Exercise instructions:
Reproduce the lines below verbatim. Pictures are to be omitted.

#### Supplied data

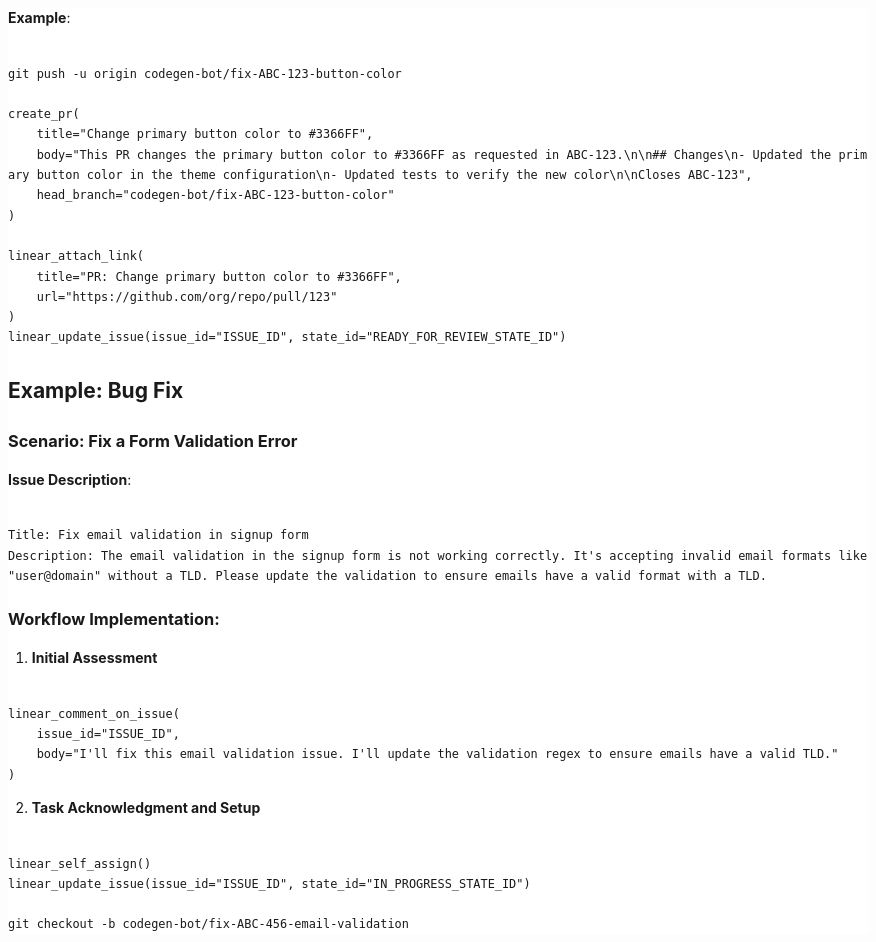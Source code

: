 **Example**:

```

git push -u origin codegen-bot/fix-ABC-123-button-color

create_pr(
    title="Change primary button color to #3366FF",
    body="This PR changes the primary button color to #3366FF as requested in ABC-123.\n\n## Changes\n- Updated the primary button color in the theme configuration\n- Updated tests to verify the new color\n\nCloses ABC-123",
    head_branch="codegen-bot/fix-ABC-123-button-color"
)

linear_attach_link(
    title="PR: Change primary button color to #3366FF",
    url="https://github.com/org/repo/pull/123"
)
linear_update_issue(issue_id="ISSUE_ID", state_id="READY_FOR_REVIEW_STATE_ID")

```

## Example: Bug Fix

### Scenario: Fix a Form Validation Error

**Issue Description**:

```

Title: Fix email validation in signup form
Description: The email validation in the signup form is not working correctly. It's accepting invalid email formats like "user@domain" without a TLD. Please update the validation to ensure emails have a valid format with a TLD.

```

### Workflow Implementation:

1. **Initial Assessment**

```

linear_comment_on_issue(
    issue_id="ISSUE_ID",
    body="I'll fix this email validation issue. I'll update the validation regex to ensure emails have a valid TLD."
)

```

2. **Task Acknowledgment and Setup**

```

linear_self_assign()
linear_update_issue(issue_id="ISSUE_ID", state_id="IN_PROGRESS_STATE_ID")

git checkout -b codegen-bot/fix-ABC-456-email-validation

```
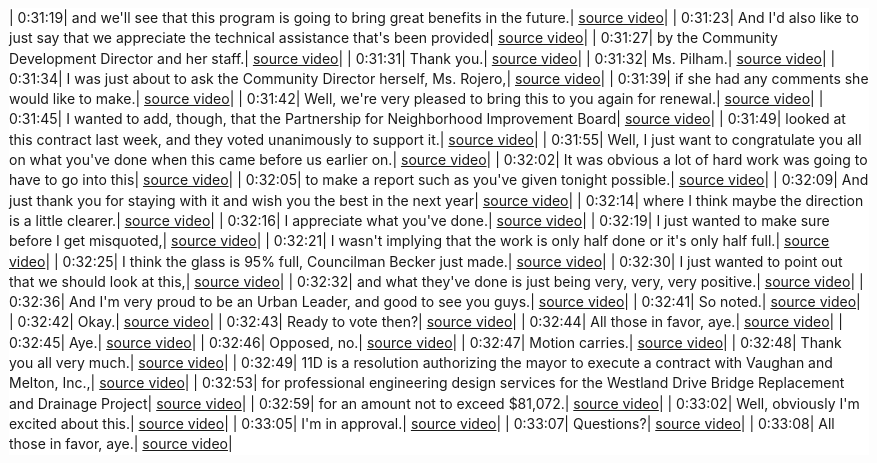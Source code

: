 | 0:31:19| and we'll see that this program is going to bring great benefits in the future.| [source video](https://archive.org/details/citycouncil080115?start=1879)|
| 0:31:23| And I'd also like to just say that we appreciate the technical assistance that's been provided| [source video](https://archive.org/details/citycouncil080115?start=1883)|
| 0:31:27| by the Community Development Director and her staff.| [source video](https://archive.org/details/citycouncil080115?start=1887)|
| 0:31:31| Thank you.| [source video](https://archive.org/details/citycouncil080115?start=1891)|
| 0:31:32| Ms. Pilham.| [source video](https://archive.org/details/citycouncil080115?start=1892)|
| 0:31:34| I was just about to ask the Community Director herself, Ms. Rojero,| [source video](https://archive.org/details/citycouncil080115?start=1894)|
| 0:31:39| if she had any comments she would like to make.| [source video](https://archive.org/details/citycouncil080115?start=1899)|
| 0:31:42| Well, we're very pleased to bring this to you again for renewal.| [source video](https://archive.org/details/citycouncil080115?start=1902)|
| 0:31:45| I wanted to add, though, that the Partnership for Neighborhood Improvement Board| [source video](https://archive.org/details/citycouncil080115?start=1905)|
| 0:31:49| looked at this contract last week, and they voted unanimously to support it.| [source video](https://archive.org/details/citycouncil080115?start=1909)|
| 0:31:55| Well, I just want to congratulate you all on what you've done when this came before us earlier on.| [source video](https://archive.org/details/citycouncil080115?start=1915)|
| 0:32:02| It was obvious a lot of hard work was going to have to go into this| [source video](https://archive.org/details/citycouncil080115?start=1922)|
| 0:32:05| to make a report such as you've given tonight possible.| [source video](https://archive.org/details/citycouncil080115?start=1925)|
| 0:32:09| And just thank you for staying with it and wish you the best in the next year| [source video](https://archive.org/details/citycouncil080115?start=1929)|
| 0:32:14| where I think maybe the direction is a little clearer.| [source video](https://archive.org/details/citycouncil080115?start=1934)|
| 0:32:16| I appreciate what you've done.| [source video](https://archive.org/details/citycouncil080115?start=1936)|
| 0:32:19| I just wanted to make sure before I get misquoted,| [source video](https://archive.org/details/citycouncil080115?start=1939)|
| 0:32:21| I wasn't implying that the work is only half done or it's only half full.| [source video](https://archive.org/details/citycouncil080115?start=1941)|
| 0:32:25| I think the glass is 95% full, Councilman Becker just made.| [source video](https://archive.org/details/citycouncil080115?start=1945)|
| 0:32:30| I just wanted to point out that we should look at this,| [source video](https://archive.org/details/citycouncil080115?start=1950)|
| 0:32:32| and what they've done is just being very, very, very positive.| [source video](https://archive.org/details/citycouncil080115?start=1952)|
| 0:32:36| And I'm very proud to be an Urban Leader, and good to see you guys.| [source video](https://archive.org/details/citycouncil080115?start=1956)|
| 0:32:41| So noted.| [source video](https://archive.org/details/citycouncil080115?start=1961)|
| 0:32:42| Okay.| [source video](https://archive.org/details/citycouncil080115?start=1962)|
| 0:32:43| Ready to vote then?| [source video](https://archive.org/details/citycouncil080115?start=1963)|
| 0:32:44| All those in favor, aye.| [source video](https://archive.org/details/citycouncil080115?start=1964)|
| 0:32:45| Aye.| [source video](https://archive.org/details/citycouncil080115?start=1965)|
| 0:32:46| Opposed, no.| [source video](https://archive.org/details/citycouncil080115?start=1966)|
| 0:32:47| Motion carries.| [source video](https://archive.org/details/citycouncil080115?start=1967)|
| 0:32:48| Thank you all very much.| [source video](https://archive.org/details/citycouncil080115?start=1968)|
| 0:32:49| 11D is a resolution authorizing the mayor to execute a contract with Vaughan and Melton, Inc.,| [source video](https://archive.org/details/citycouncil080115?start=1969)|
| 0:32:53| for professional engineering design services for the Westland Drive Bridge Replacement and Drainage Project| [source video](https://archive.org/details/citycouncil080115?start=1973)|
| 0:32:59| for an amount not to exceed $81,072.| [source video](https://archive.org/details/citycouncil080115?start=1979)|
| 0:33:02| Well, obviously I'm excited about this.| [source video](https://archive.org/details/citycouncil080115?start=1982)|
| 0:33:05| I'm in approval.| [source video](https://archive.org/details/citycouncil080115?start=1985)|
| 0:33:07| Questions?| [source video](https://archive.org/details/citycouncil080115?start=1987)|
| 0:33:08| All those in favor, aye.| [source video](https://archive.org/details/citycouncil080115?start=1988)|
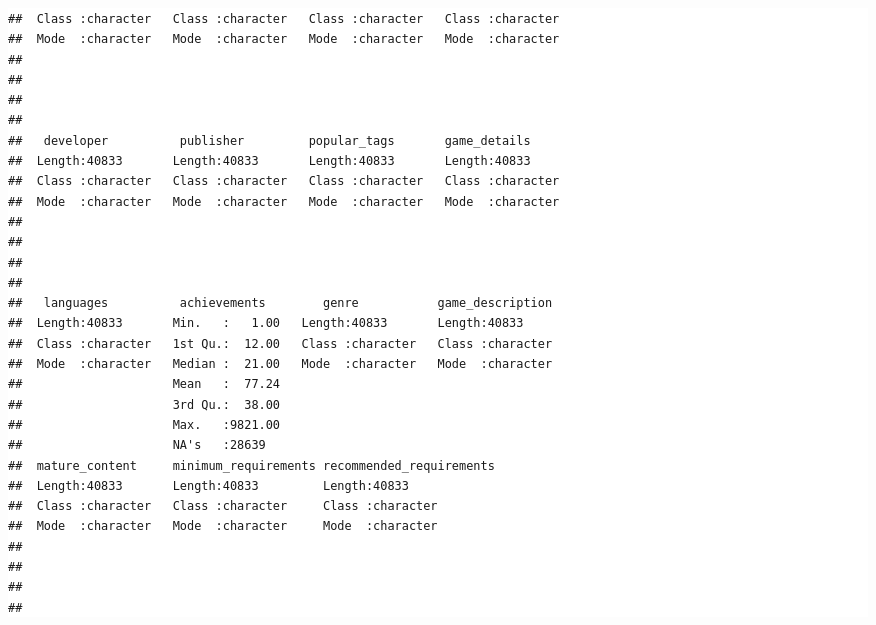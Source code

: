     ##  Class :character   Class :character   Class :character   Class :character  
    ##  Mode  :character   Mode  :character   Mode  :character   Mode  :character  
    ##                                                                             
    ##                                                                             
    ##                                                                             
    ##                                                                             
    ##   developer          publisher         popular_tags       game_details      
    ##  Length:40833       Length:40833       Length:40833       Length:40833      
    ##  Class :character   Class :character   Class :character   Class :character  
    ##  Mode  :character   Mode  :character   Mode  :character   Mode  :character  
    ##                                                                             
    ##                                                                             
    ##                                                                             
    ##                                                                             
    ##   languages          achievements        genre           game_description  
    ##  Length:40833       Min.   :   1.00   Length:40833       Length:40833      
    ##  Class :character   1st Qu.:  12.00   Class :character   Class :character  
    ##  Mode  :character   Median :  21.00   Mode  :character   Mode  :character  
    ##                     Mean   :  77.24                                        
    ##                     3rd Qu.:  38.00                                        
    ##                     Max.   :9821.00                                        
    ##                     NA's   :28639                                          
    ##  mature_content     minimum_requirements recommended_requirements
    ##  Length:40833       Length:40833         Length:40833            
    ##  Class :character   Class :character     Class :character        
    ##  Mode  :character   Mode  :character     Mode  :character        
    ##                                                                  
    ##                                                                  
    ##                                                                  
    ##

########

Result:
Source code

: **Example**:

```

git push -u origin codegen-bot/fix-ABC-123-button-color

create_pr(
    title="Change primary button color to #3366FF",
    body="This PR changes the primary button color to #3366FF as requested in ABC-123.\n\n## Changes\n- Updated the primary button color in the theme configuration\n- Updated tests to verify the new color\n\nCloses ABC-123",
    head_branch="codegen-bot/fix-ABC-123-button-color"
)

linear_attach_link(
    title="PR: Change primary button color to #3366FF",
    url="https://github.com/org/repo/pull/123"
)
linear_update_issue(issue_id="ISSUE_ID", state_id="READY_FOR_REVIEW_STATE_ID")

```

## Example: Bug Fix

### Scenario: Fix a Form Validation Error

**Issue Description**:

```

Title: Fix email validation in signup form
Description: The email validation in the signup form is not working correctly. It's accepting invalid email formats like "user@domain" without a TLD. Please update the validation to ensure emails have a valid format with a TLD.

```

### Workflow Implementation:

1. **Initial Assessment**

```

linear_comment_on_issue(
    issue_id="ISSUE_ID",
    body="I'll fix this email validation issue. I'll update the validation regex to ensure emails have a valid TLD."
)

```

2. **Task Acknowledgment and Setup**

```

linear_self_assign()
linear_update_issue(issue_id="ISSUE_ID", state_id="IN_PROGRESS_STATE_ID")

git checkout -b codegen-bot/fix-ABC-456-email-validation

```
Source code

: | 0:31:19| and we'll see that this program is going to bring great benefits in the future.| [source video](https://archive.org/details/citycouncil080115?start=1879)|
| 0:31:23| And I'd also like to just say that we appreciate the technical assistance that's been provided| [source video](https://archive.org/details/citycouncil080115?start=1883)|
| 0:31:27| by the Community Development Director and her staff.| [source video](https://archive.org/details/citycouncil080115?start=1887)|
| 0:31:31| Thank you.| [source video](https://archive.org/details/citycouncil080115?start=1891)|
| 0:31:32| Ms. Pilham.| [source video](https://archive.org/details/citycouncil080115?start=1892)|
| 0:31:34| I was just about to ask the Community Director herself, Ms. Rojero,| [source video](https://archive.org/details/citycouncil080115?start=1894)|
| 0:31:39| if she had any comments she would like to make.| [source video](https://archive.org/details/citycouncil080115?start=1899)|
| 0:31:42| Well, we're very pleased to bring this to you again for renewal.| [source video](https://archive.org/details/citycouncil080115?start=1902)|
| 0:31:45| I wanted to add, though, that the Partnership for Neighborhood Improvement Board| [source video](https://archive.org/details/citycouncil080115?start=1905)|
| 0:31:49| looked at this contract last week, and they voted unanimously to support it.| [source video](https://archive.org/details/citycouncil080115?start=1909)|
| 0:31:55| Well, I just want to congratulate you all on what you've done when this came before us earlier on.| [source video](https://archive.org/details/citycouncil080115?start=1915)|
| 0:32:02| It was obvious a lot of hard work was going to have to go into this| [source video](https://archive.org/details/citycouncil080115?start=1922)|
| 0:32:05| to make a report such as you've given tonight possible.| [source video](https://archive.org/details/citycouncil080115?start=1925)|
| 0:32:09| And just thank you for staying with it and wish you the best in the next year| [source video](https://archive.org/details/citycouncil080115?start=1929)|
| 0:32:14| where I think maybe the direction is a little clearer.| [source video](https://archive.org/details/citycouncil080115?start=1934)|
| 0:32:16| I appreciate what you've done.| [source video](https://archive.org/details/citycouncil080115?start=1936)|
| 0:32:19| I just wanted to make sure before I get misquoted,| [source video](https://archive.org/details/citycouncil080115?start=1939)|
| 0:32:21| I wasn't implying that the work is only half done or it's only half full.| [source video](https://archive.org/details/citycouncil080115?start=1941)|
| 0:32:25| I think the glass is 95% full, Councilman Becker just made.| [source video](https://archive.org/details/citycouncil080115?start=1945)|
| 0:32:30| I just wanted to point out that we should look at this,| [source video](https://archive.org/details/citycouncil080115?start=1950)|
| 0:32:32| and what they've done is just being very, very, very positive.| [source video](https://archive.org/details/citycouncil080115?start=1952)|
| 0:32:36| And I'm very proud to be an Urban Leader, and good to see you guys.| [source video](https://archive.org/details/citycouncil080115?start=1956)|
| 0:32:41| So noted.| [source video](https://archive.org/details/citycouncil080115?start=1961)|
| 0:32:42| Okay.| [source video](https://archive.org/details/citycouncil080115?start=1962)|
| 0:32:43| Ready to vote then?| [source video](https://archive.org/details/citycouncil080115?start=1963)|
| 0:32:44| All those in favor, aye.| [source video](https://archive.org/details/citycouncil080115?start=1964)|
| 0:32:45| Aye.| [source video](https://archive.org/details/citycouncil080115?start=1965)|
| 0:32:46| Opposed, no.| [source video](https://archive.org/details/citycouncil080115?start=1966)|
| 0:32:47| Motion carries.| [source video](https://archive.org/details/citycouncil080115?start=1967)|
| 0:32:48| Thank you all very much.| [source video](https://archive.org/details/citycouncil080115?start=1968)|
| 0:32:49| 11D is a resolution authorizing the mayor to execute a contract with Vaughan and Melton, Inc.,| [source video](https://archive.org/details/citycouncil080115?start=1969)|
| 0:32:53| for professional engineering design services for the Westland Drive Bridge Replacement and Drainage Project| [source video](https://archive.org/details/citycouncil080115?start=1973)|
| 0:32:59| for an amount not to exceed $81,072.| [source video](https://archive.org/details/citycouncil080115?start=1979)|
| 0:33:02| Well, obviously I'm excited about this.| [source video](https://archive.org/details/citycouncil080115?start=1982)|
| 0:33:05| I'm in approval.| [source video](https://archive.org/details/citycouncil080115?start=1985)|
| 0:33:07| Questions?| [source video](https://archive.org/details/citycouncil080115?start=1987)|
| 0:33:08| All those in favor, aye.| [source video](https://archive.org/details/citycouncil080115?start=1988)|
Source code

:     ##  Class :character   Class :character   Class :character   Class :character  
    ##  Mode  :character   Mode  :character   Mode  :character   Mode  :character  
    ##                                                                             
    ##                                                                             
    ##                                                                             
    ##                                                                             
    ##   developer          publisher         popular_tags       game_details      
    ##  Length:40833       Length:40833       Length:40833       Length:40833      
    ##  Class :character   Class :character   Class :character   Class :character  
    ##  Mode  :character   Mode  :character   Mode  :character   Mode  :character  
    ##                                                                             
    ##                                                                             
    ##                                                                             
    ##                                                                             
    ##   languages          achievements        genre           game_description  
    ##  Length:40833       Min.   :   1.00   Length:40833       Length:40833      
    ##  Class :character   1st Qu.:  12.00   Class :character   Class :character  
    ##  Mode  :character   Median :  21.00   Mode  :character   Mode  :character  
    ##                     Mean   :  77.24                                        
    ##                     3rd Qu.:  38.00                                        
    ##                     Max.   :9821.00                                        
    ##                     NA's   :28639                                          
    ##  mature_content     minimum_requirements recommended_requirements
    ##  Length:40833       Length:40833         Length:40833            
    ##  Class :character   Class :character     Class :character        
    ##  Mode  :character   Mode  :character     Mode  :character        
    ##                                                                  
    ##                                                                  
    ##                                                                  
    ##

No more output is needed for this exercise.